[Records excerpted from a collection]
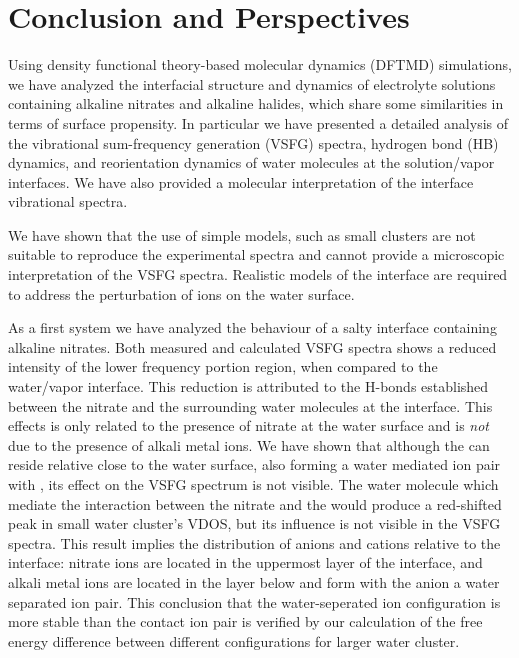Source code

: \chapter{Conclusion and Perspectives}\label{CHAPTER_Summary}
Using density functional theory-based molecular dynamics (DFTMD) simulations, we have analyzed the interfacial structure and dynamics of electrolyte solutions containing alkaline nitrates and alkaline halides,
which share some similarities in terms of surface propensity.
In particular we have presented a detailed analysis of the vibrational sum-frequency generation (VSFG) spectra, hydrogen bond (HB) dynamics, and reorientation dynamics of water molecules at the solution/vapor interfaces. 
We have also provided a molecular interpretation of the interface vibrational spectra. 

We have shown that the use of simple models, such as small clusters are not suitable to reproduce the experimental spectra 
and cannot provide a microscopic interpretation of the VSFG spectra. Realistic models of the interface are required to address the 
perturbation of ions on the water surface. 

As a first system we have analyzed the behaviour of a salty interface containing alkaline nitrates.
Both measured and calculated VSFG spectra shows a reduced intensity of the lower frequency portion region, 
when compared to the water/vapor interface. 
This reduction is attributed to the H-bonds established between the nitrate and the surrounding water molecules at the interface.
This effects is only related to the presence of nitrate at the water surface and is \emph{not} due to the presence of alkali metal ions.
We have shown that although the \Li can reside relative close to the water surface, also forming a water mediated
ion pair with \nit, its effect on the VSFG spectrum is not visible. The water molecule which mediate the interaction 
between the nitrate and the \Li would produce a red-shifted peak in small water cluster's VDOS, but its influence is not visible 
in the VSFG spectra. This result implies the distribution of anions and cations relative to the interface: 
nitrate ions are located in the uppermost layer of the interface, and alkali metal ions are located in the layer below 
and form with the anion a water separated ion pair.
This conclusion that the water-seperated ion configuration is more stable than the contact ion pair is verified by our calculation of the free energy difference between different configurations for larger water cluster.

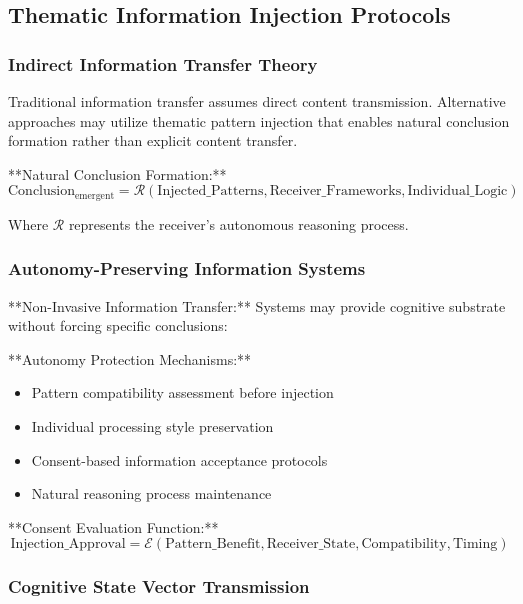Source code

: \documentclass[12pt,a4paper]{article}
\begin{document}
\subsection{Thematic Information Injection Protocols}

\subsubsection{Indirect Information Transfer Theory}

Traditional information transfer assumes direct content transmission. Alternative approaches may utilize thematic pattern injection that enables natural conclusion formation rather than explicit content transfer.

**Natural Conclusion Formation:**
\begin{equation}
\text{Conclusion}_{\text{emergent}} = \mathcal{R}(\text{Injected\_Patterns}, \text{Receiver\_Frameworks}, \text{Individual\_Logic})
\label{eq:natural_conclusion}
\end{equation}

Where $\mathcal{R}$ represents the receiver's autonomous reasoning process.

\subsubsection{Autonomy-Preserving Information Systems}

**Non-Invasive Information Transfer:** Systems may provide cognitive substrate without forcing specific conclusions:

**Autonomy Protection Mechanisms:**
\begin{itemize}
\item Pattern compatibility assessment before injection
\item Individual processing style preservation
\item Consent-based information acceptance protocols
\item Natural reasoning process maintenance
\end{itemize}

**Consent Evaluation Function:**
\begin{equation}
\text{Injection\_Approval} = \mathcal{E}(\text{Pattern\_Benefit}, \text{Receiver\_State}, \text{Compatibility}, \text{Timing})
\label{eq:consent_evaluation}
\end{equation}

\subsubsection{Cognitive State Vector Transmission}
\end{document}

- DIRECTIONS FOR THIS TASK:
Without the images, print all of the lines above exactly.

- ANSWER BELOW:
Source code

: \chapter{Conclusion and Perspectives}\label{CHAPTER_Summary}
Using density functional theory-based molecular dynamics (DFTMD) simulations, we have analyzed the interfacial structure and dynamics of electrolyte solutions containing alkaline nitrates and alkaline halides,
which share some similarities in terms of surface propensity.
In particular we have presented a detailed analysis of the vibrational sum-frequency generation (VSFG) spectra, hydrogen bond (HB) dynamics, and reorientation dynamics of water molecules at the solution/vapor interfaces. 
We have also provided a molecular interpretation of the interface vibrational spectra. 

We have shown that the use of simple models, such as small clusters are not suitable to reproduce the experimental spectra 
and cannot provide a microscopic interpretation of the VSFG spectra. Realistic models of the interface are required to address the 
perturbation of ions on the water surface. 

As a first system we have analyzed the behaviour of a salty interface containing alkaline nitrates.
Both measured and calculated VSFG spectra shows a reduced intensity of the lower frequency portion region, 
when compared to the water/vapor interface. 
This reduction is attributed to the H-bonds established between the nitrate and the surrounding water molecules at the interface.
This effects is only related to the presence of nitrate at the water surface and is \emph{not} due to the presence of alkali metal ions.
We have shown that although the \Li can reside relative close to the water surface, also forming a water mediated
ion pair with \nit, its effect on the VSFG spectrum is not visible. The water molecule which mediate the interaction 
between the nitrate and the \Li would produce a red-shifted peak in small water cluster's VDOS, but its influence is not visible 
in the VSFG spectra. This result implies the distribution of anions and cations relative to the interface: 
nitrate ions are located in the uppermost layer of the interface, and alkali metal ions are located in the layer below 
and form with the anion a water separated ion pair.
This conclusion that the water-seperated ion configuration is more stable than the contact ion pair is verified by our calculation of the free energy difference between different configurations for larger water cluster.

Source code

: \documentclass[12pt,a4paper]{article}
\begin{document}
\subsection{Thematic Information Injection Protocols}

\subsubsection{Indirect Information Transfer Theory}

Traditional information transfer assumes direct content transmission. Alternative approaches may utilize thematic pattern injection that enables natural conclusion formation rather than explicit content transfer.

**Natural Conclusion Formation:**
\begin{equation}
\text{Conclusion}_{\text{emergent}} = \mathcal{R}(\text{Injected\_Patterns}, \text{Receiver\_Frameworks}, \text{Individual\_Logic})
\label{eq:natural_conclusion}
\end{equation}

Where $\mathcal{R}$ represents the receiver's autonomous reasoning process.

\subsubsection{Autonomy-Preserving Information Systems}

**Non-Invasive Information Transfer:** Systems may provide cognitive substrate without forcing specific conclusions:

**Autonomy Protection Mechanisms:**
\begin{itemize}
\item Pattern compatibility assessment before injection
\item Individual processing style preservation
\item Consent-based information acceptance protocols
\item Natural reasoning process maintenance
\end{itemize}

**Consent Evaluation Function:**
\begin{equation}
\text{Injection\_Approval} = \mathcal{E}(\text{Pattern\_Benefit}, \text{Receiver\_State}, \text{Compatibility}, \text{Timing})
\label{eq:consent_evaluation}
\end{equation}

\subsubsection{Cognitive State Vector Transmission}
\end{document}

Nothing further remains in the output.